You can't just pass a std::string to a C function like fwrite() since it doesn't know what to do with it. It really just wants to see a pointer to the data, the member size, number of members, and a FILE* pointer. This means you have to take that string and pull out the c_str() (pointer to a C-style string) and length() data to give it to fwrite(). Of course, this also means you need a FILE*, and you get those by way of fopen.

This means now I have another thing to worry about: that FILE pointer. It has to be opened and stored somewhere until I'm done and finally closed. If I forget to call fclose() on it, my program will leak that file descriptor and some amount of associated housekeeping memory. With that kind of flaw, the program would eventually die upon hitting the ulimit on open fds -- usually 1024.

Now, I could do like I did in the old days, and just explicitly call fopen, fwrite, and fclose every time I need to do this in my code. It also means I have to make sure I get it right every time and don't forget anything important. If there are multiple ways out of the code which does the writing, I have to make sure every one of them hits fclose(). It's annoying.

So, instead of worrying about that, I wrap all of that stuff up in a class. It creates the FILE* at Open() time, and hangs onto it until Close() is called. If you destroy an instance of this class with it still open, it yells at you since you didn't clean up after yourself, but it still closes the file to avoid a leak.

In practice, it looks like this:

bool do_something() {
  FileWriter page("/path/to/page.html");
  
  if (!page.Open()) {
    // yell about it
    return false;
  }
 
  if (!page.WriteString(...)) {
    // yep, yell about it
    return false;
  }
 
  // ... and so on ...
 
  if (!page.Close()) {
    // you guessed it
    return false;
  }
 
  return true;
}

I didn't mention this earlier, but this code actually opens the file with a temporary extension and renames it into place at Close().
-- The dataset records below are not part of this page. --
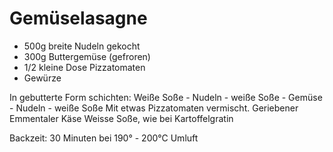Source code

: # Gemüselasagne
* 500g breite Nudeln gekocht
* 300g Buttergemüse (gefroren)
* 1/2 kleine Dose Pizzatomaten
* Gewürze

In gebutterte Form schichten:
Weiße Soße - Nudeln - weiße Soße - Gemüse - Nudeln - weiße Soße
Mit etwas Pizzatomaten vermischt.
Geriebener Emmentaler Käse
Weisse Soße, wie bei Kartoffelgratin

Backzeit: 30 Minuten bei 190° - 200°C Umluft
This way, it becomes an atomic update in the event it's overwriting an existing file. This also means that if it should bomb out while it's running, it won't hurt the existing file. It also has the interesting side effect that failed runs will leave the temp file behind for debugging purposes so that I can see what did get written before it bailed out.

FileWriter itself is where all of the lowercase C functions with short names are called. It pulls in the headers like stdio.h to get things done. It reaches into those C strings with .c_str() and .length() to get the values it needs. It is my translation layer between the charmed world of do_something and the stark reality of the C library underneath all of this.
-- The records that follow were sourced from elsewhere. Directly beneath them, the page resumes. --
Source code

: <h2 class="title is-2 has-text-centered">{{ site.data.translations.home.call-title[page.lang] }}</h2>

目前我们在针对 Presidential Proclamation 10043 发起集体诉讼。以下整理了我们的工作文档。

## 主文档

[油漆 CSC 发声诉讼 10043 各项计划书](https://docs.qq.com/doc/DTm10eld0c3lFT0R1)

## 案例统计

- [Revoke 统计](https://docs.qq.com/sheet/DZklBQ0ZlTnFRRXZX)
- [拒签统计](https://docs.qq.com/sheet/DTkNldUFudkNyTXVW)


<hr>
It's possible to go overboard in terms of library functions. Setting out to make a bunch of "just in case" wrappers is pointless. I tend to use the raw C functions directly in a new chunk of code until the right sort of API makes itself known to me. Then, once that becomes apparent, I can make a small helper class which behaves that way and calls all of the low-level stuff for me.

I should also mention that this sort of disconnect makes testing much easier. It's far easier to write a bunch of tests which use FileWriter directly to put it through its paces than it would be to attempt the same thing via one of FileWriter's users. Given that testing a file writing class usually involves creating actual temp files somewhere, I find it best to keep it on a short leash.

This separation between actual disk I/O and client programs can sometimes present an interesting opportunity to test those programs in a bunch of wild simulated environments. In one of the few places where I'll actually use inheritance, I can create a mock version of something like FileWriter and have some other code use that instead. That way, I can cause all sorts of nasty failures at different spots which would normally be hard to trigger when actually talking to the disk.

For instance, let's say you want to see what happens when your calling program calls Close() and it fails. Given that fclose() itself can fail, you'd better come up with a plan for handling it! The trouble is trying to create a genuine fclose failure on demand. It's just a pain to make that sort of thing work. So, instead of doing that, you use a MockFileWriter and have it return false when its Close() is called. Then stand back and watch the fireworks.

Obviously, if you've done your homework in the calling code, it will do something reasonable and life will go on. One more branch will be shown to have worked in a test scenario, and your coverage numbers will inch up just a little higher.

I'm not saying this is the best way to go, and it's definitely not the only way to design something like this, but it's the one I'm using right now. If you ever wondered what makes some of my code tick, this should shed a tiny bit more light on things.